There’s nothing “moderate” or “reasonable” about any of the government price controls Washington’s considering. They snatch private property and deny property rights. They open the door to socialized medicine.
Even after “Build Back Better” stalled, the kind of government-imposed market disruptions that characterize socialized medical systems could well become part of comparatively smaller social spending legislation.
Don’t miss the fact that, along with child care and eco-extremism, BBB drug pricing retreads still threaten the discovery and development of many new medicines.
The proposed price controls rest on a flimsy foundation. It isn’t pharma innovators that collect all the money spent on pharmaceuticals. Half of “drug spending” goes to payers, providers and middlemen. And the generic drugs that comprise 90 percent of prescriptions don’t get developed without novel brand drugs and their time of exclusivity.
On the table: Putting bureaucrats into direct price “negotiations” with biopharma companies, just as socialized medical systems have. There, the government sets artificially low prices for drugs, and drugmakers must take it or leave it.
The government-set prices will apply to government programs like Medicare as well as to private health plans. A pharma innovator that declines the “negotiated” price could get slapped with a 95 percent excise tax on the drug.
Confiscatory taxation of medicines drains the incentive and the R&D money essential to creating new drugs to fight diseases.
They will drastically change Medicare Part D, the highly popular, market-based drug benefit, and spill over into private coverage. Sucking the profits out of top brand drugs forces the reduction of drugs Part D plans could cover.
Part D plans will probably start looking a lot more alike—erasing the consumer choice and competitive nature of this program. The same shrinkage will happen in private insurance.
Thus, government price-fixing on leading brand medicines, a 95 percent punitive tax and fewer new treatments in the pipeline and on insurers’ formularies—with those that are on the list at the dictated price returning far less research funding—will harm health plans and Part D, seniors and other patients who need cutting-edge drugs to stay out of the hospital.
This isn’t conjecture. It isn’t scare-talking. It’s a cautionary tale because these kinds of harms have happened in Europe and socialized medicine countries.
Where governments have imposed price controls on medicines, it’s resulted in reducing innovation and limiting access to medicines. A new report finds that for each 10 percent reduction in drug prices in Europe, there is an 8 percent delay in access to medicines.
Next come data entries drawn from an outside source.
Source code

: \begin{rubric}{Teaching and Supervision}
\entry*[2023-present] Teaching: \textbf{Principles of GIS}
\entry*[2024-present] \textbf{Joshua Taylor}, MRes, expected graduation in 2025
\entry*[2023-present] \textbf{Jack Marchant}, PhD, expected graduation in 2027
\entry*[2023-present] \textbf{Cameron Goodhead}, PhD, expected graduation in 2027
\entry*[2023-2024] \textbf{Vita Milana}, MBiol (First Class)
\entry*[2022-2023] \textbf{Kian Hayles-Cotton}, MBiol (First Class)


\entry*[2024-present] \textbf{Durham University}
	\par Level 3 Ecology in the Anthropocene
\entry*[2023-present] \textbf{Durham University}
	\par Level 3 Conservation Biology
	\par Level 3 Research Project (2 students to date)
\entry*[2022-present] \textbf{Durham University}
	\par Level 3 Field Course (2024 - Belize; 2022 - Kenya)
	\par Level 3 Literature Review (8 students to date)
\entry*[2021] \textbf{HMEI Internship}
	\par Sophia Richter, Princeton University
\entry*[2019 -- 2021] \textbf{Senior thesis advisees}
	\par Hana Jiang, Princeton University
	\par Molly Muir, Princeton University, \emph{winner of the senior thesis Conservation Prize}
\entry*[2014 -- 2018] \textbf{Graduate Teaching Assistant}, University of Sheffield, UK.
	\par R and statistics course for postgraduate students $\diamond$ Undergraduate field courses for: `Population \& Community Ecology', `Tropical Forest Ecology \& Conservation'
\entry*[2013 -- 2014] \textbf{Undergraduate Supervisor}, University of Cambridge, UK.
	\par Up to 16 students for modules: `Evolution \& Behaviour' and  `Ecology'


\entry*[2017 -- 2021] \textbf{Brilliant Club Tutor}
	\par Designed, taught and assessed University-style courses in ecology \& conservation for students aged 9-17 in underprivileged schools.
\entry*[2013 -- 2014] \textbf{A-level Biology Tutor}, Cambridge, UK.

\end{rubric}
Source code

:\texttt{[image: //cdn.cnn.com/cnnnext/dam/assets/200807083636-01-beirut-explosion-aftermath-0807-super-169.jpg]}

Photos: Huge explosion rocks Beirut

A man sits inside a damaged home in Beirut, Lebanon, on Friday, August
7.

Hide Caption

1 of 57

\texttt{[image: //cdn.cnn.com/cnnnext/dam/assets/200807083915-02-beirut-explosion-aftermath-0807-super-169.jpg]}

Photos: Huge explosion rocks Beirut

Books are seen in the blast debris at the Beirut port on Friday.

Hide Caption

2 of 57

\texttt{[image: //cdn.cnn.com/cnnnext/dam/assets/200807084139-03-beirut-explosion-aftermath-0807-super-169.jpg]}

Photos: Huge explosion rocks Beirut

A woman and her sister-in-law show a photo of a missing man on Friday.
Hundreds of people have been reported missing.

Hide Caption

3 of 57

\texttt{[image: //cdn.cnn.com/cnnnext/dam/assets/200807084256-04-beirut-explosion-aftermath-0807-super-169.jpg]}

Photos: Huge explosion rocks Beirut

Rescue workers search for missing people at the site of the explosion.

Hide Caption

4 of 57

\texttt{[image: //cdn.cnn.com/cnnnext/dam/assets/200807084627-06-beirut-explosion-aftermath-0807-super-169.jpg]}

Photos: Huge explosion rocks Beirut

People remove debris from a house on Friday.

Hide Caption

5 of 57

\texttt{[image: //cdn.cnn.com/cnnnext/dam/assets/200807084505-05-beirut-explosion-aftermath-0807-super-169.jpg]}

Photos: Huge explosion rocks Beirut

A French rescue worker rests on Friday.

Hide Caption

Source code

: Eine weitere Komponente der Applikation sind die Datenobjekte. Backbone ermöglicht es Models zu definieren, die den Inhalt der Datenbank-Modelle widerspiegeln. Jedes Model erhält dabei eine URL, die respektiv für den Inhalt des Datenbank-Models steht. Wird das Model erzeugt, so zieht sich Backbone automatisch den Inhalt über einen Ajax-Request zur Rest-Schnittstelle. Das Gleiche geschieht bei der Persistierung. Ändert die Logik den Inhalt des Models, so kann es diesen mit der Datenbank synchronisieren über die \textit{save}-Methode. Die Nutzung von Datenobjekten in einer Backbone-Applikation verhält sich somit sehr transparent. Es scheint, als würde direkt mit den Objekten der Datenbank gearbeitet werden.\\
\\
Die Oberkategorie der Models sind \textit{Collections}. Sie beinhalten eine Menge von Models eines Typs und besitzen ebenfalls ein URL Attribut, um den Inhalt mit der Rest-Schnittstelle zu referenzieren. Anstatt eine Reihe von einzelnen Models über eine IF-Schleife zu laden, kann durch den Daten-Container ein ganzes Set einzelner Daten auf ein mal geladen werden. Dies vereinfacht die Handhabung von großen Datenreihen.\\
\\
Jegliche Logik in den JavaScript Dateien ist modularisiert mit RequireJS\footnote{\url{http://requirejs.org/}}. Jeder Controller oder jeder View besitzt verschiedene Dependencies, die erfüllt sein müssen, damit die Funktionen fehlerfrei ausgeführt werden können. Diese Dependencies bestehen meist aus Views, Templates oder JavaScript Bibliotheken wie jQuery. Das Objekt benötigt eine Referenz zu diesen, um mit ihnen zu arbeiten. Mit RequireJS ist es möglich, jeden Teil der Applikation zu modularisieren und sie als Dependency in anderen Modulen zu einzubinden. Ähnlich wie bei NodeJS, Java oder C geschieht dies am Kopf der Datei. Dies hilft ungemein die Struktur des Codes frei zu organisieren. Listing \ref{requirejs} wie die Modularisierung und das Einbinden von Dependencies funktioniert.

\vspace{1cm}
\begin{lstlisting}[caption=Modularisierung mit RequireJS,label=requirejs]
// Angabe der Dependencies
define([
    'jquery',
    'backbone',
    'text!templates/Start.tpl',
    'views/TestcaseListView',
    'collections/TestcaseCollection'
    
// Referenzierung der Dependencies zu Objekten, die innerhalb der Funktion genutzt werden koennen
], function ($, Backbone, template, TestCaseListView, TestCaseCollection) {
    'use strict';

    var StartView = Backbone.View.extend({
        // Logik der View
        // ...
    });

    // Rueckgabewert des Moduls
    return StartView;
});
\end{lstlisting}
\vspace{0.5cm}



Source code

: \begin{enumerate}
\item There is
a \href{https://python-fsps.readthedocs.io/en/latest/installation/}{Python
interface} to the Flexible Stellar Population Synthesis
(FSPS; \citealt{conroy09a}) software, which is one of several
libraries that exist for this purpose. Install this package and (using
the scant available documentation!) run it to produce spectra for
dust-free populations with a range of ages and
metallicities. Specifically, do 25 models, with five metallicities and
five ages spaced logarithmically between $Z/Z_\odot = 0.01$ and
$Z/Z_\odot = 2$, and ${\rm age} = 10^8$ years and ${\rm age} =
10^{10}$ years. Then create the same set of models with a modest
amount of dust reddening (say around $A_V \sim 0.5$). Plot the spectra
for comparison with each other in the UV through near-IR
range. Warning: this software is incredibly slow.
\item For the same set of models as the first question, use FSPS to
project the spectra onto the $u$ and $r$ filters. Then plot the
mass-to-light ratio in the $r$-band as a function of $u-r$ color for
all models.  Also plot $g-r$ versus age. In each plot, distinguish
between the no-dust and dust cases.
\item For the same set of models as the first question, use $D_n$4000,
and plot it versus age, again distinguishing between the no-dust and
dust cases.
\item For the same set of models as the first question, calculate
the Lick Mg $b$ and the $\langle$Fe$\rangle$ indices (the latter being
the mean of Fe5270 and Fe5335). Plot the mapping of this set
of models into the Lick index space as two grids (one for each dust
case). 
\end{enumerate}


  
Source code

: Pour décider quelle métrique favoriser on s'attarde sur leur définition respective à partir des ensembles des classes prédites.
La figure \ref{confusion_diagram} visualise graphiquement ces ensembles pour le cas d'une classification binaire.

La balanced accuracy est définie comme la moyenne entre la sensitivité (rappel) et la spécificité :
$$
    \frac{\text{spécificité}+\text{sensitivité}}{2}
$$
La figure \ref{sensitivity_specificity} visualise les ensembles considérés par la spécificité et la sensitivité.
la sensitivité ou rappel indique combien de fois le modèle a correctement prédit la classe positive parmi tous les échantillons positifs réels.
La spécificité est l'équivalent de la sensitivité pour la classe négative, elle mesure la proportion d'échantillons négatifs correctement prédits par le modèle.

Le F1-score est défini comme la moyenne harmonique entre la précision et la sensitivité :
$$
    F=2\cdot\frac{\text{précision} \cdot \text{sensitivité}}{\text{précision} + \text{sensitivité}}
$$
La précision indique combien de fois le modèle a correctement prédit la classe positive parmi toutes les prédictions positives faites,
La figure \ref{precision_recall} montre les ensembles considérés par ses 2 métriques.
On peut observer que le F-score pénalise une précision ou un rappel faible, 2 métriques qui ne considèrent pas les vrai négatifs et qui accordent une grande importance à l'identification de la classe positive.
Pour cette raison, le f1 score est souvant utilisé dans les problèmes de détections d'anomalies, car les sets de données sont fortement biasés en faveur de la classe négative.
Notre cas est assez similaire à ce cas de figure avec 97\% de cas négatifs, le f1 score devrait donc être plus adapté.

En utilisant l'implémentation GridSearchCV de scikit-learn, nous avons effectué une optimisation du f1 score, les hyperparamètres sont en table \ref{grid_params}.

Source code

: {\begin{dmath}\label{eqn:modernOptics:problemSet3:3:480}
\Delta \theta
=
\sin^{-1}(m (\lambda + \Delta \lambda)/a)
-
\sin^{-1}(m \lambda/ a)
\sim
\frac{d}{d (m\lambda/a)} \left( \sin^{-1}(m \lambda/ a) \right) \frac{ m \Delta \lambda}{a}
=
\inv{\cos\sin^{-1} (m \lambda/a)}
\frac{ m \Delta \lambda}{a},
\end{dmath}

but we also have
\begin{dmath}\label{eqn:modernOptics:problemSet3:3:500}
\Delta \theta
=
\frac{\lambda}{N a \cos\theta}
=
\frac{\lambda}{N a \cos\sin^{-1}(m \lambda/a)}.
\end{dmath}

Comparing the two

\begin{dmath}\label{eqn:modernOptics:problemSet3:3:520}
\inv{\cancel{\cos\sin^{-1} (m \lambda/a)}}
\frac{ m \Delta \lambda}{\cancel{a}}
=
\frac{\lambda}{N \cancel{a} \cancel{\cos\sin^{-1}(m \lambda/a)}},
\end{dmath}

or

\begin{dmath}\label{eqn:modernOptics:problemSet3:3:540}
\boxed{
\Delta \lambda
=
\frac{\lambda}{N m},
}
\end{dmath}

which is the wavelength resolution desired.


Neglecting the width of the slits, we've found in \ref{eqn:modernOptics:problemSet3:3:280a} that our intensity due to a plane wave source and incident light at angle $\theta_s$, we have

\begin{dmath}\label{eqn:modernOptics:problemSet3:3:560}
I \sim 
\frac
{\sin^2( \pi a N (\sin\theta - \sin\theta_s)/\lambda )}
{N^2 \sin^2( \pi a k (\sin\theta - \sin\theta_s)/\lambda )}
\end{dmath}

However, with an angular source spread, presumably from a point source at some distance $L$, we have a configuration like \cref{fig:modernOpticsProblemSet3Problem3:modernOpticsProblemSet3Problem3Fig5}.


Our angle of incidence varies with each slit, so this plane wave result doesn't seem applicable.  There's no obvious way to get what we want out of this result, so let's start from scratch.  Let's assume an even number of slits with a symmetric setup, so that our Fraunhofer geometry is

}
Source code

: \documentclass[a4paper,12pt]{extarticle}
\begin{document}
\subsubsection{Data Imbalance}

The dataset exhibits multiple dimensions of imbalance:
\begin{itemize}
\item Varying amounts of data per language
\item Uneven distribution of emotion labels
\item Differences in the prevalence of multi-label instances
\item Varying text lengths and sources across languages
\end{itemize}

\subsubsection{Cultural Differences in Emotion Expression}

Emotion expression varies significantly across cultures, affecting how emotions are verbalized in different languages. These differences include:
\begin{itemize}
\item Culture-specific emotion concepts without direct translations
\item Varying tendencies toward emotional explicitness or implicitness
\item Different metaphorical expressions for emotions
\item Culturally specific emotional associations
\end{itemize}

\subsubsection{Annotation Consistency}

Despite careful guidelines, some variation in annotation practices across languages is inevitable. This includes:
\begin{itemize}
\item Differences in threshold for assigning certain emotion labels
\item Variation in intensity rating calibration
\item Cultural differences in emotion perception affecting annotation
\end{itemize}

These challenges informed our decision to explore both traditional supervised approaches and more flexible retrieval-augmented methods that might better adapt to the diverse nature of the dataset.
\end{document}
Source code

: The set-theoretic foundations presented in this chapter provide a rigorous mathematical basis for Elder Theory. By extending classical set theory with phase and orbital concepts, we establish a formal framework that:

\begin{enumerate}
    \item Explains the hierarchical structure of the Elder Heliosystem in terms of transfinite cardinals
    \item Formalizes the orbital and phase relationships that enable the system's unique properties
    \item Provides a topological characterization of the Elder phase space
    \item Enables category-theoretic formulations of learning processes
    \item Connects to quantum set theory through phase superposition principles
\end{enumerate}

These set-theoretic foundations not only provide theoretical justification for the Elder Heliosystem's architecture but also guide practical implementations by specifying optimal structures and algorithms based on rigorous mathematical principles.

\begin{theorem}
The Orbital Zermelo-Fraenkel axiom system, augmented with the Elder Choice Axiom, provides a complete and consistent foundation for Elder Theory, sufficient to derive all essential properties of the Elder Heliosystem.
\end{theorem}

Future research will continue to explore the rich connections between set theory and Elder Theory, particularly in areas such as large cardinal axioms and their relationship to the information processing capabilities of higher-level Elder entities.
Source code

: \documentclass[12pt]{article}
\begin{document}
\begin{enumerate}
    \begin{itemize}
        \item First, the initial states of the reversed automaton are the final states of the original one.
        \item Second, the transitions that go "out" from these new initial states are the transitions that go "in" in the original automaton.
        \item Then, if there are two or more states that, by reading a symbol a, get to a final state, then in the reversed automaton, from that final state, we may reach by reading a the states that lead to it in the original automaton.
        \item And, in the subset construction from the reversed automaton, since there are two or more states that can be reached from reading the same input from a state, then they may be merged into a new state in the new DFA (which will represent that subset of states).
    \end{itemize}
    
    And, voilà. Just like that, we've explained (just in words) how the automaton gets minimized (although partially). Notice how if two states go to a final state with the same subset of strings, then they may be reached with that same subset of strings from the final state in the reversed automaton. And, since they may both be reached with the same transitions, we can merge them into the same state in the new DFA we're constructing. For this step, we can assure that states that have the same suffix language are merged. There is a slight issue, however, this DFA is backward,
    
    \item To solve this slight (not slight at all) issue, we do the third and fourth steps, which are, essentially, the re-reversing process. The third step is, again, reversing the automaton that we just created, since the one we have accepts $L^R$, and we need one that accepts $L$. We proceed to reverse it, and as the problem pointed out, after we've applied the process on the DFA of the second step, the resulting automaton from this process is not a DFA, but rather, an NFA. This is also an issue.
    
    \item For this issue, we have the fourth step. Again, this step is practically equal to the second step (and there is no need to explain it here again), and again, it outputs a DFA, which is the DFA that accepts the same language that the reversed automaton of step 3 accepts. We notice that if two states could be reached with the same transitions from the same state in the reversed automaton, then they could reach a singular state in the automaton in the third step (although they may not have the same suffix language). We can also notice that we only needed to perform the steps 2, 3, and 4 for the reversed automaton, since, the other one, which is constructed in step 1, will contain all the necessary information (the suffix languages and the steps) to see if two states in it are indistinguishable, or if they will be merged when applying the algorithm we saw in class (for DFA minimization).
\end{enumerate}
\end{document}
That is, government price controls delay drugs’ market entry. And they’re usually accompanied by rationing of prescription drugs.
If you like the jobs and economic contribution of the biopharma sector, then be careful what you wish for with drug price controls. Such European price controls cause venture funding in drug R&D to fall 14 percent. Drug price controls of that magnitude reduce biotech startup funding by 9 percent and biotech patents by 7 percent.
Biopharma is an IP-intensive sector. IP-centric industries devote more resources to R&D. They outperform non-IP-intensive industries across key economic metrics, including higher wages and job creation.
If you like how U.S. biopharma firms could quickly marshal their decades of research and drug innovation amidst the COVID-19 pandemic and deploy three highly effective and safe vaccines, then know Congress’s drug price control plans threaten future miraculous performances. IP exclusivity and comparatively more market elements in our health system benefited Americans and the world with this scientific success.
The COVID vaccines have benefited our economy. These medicines contributed to the generation of $438 billion that without the vaccines would have been lost. That’s 2.3 percent of 2021’s real gross domestic product.
Drug price controls would slow drug development, foreclose exploration of many promising new molecules and leave more people exposed to infection and illness—time away from working, lost productivity, more spent on avoidable medical costs. Costly, indeed.